Similar to ARM’s SVE extension, it is a variable-length vector computing instruction set. The variable length is reflected in two aspects: one is that the length of the vector register is agnostic at harware design, but the instruction can be compatible with different vector lengths; the second is that in actual computation, the number of elements actually participating in the computation in the vector register is agnostic, and the number of elements actually participating in the computation can be set through vl. Here we use vector addition as an example to introduce how to implement it using the RISC-V Vector intrinsic instruction. C[0:n] = A[0:n] + B[0:n].

int rvv_add_float32_m1(float32_t *C, float32_t *A, float32_t *B, int n) {
    float *cc = (float *)C;
    float *aa = (float *)A;
    float *bb = (float *)B;

    while (n > 0) {
        int vl = vsetvl_e32m1(n);
        vfloat32m1_t _in0 = vle32_v_f32m1(aa, vl);
        vfloat32m1_t _in1 = vle32_v_f32m1(bb, vl);
        vfloat32m1_t _sum = vfadd_vv_f32m1(_in0, _in1, vl);
        vse32_v_f32m1(cc, _sum, vl);

        cc += vl;
        aa += vl;
        bb += vl;

        n -= vl;
    }
    return 0;
}

This programming model has the following characteristics:

The bit width of the vector register is transparent to the intrinsic, and the user does not need to care about the actual vector width of the hardware.
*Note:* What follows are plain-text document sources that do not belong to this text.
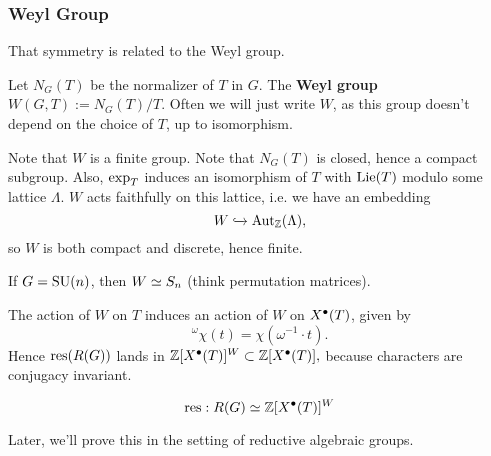 \subsubsection{Weyl Group} That symmetry is related to the Weyl group.

\begin{defn}
Let $N_G(T)$ be the normalizer of $T$ in $G$. The \textbf{Weyl group}
$W(G, T) := N_G(T)/T$. Often we will just write $W$, as this group doesn't
depend on the choice of $T$, up to isomorphism.
\end{defn}

\begin{rmk}
Note that $W$ is a finite group. Note that $N_G(T)$ is closed, hence a compact
subgroup. Also, $\operatorname{exp}_T$ induces an isomorphism of $T$ with $\operatorname{Lie}(T)$
modulo some lattice $\Lambda$. $W$ acts faithfully on this lattice, i.e. we 
have an embedding \[ W \xhookrightarrow{} \operatorname{Aut}_{\mathbb{Z}}(\Lambda), \]
so $W$ is both compact and discrete, hence finite.
\end{rmk}

\begin{exmpl}
If $G = \operatorname{SU}(n)$, then $W \simeq S_n$ (think permutation matrices).
\end{exmpl}


The action of $W$ on $T$ induces an action of $W$ on $X^\bullet(T)$, given by
\[ ^\omega \chi(t) = \chi(\omega^{-1} \cdot t). \] Hence $\operatorname{res}(R(G))$ lands
in $\mathbb{Z}[X^\bullet(T)]^W \subset \mathbb{Z}[X^\bullet(T)],$ because characters are
conjugacy invariant.

\begin{theorem}
\[ \operatorname{res}: R(G) \simeq \mathbb{Z}[X^\bullet(T)]^W \]
\end{theorem}

Later, we'll prove this in the setting of reductive algebraic groups.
In other words, the same implementation can adapt to different hardware implementations;
The actual length of data to be processed(vl) can be obtained through the vsetvl instruction, and vl will also be used in the remaining instructions to guide the amount of data to be processed simultaneously during the actual vector operation.

RISC-V Matrix Extension

The Matrix extension is used to calculate matrix block multiplication and also adopts a variable-length design, where the M/N/K of the matrix can be configured.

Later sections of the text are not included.